**Aim of the exercise**:
Each line in the records below that has the word "github" should be copied.

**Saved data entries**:
Start of Block
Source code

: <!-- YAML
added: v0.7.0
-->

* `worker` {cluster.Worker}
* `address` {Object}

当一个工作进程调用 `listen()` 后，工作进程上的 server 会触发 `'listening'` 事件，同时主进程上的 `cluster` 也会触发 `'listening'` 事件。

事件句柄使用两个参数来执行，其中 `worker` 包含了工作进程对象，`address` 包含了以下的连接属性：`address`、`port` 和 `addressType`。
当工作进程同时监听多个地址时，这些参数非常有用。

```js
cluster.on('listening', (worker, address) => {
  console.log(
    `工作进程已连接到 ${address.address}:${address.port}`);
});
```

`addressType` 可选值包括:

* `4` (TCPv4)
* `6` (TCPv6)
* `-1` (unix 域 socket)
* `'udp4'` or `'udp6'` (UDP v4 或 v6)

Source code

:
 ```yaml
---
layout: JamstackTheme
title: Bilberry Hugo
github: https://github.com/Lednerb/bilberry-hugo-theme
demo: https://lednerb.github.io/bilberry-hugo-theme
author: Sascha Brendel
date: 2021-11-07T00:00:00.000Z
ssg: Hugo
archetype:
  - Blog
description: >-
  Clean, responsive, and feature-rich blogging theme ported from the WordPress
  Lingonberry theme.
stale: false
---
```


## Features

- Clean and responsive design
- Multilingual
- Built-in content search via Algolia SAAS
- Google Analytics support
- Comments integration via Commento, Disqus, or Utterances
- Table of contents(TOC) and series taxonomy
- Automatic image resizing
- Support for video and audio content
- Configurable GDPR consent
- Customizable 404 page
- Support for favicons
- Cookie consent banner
End of Block
**Reply to the task**:
github: https://github.com/Lednerb/bilberry-hugo-theme
demo: https://lednerb.github.io/bilberry-hugo-theme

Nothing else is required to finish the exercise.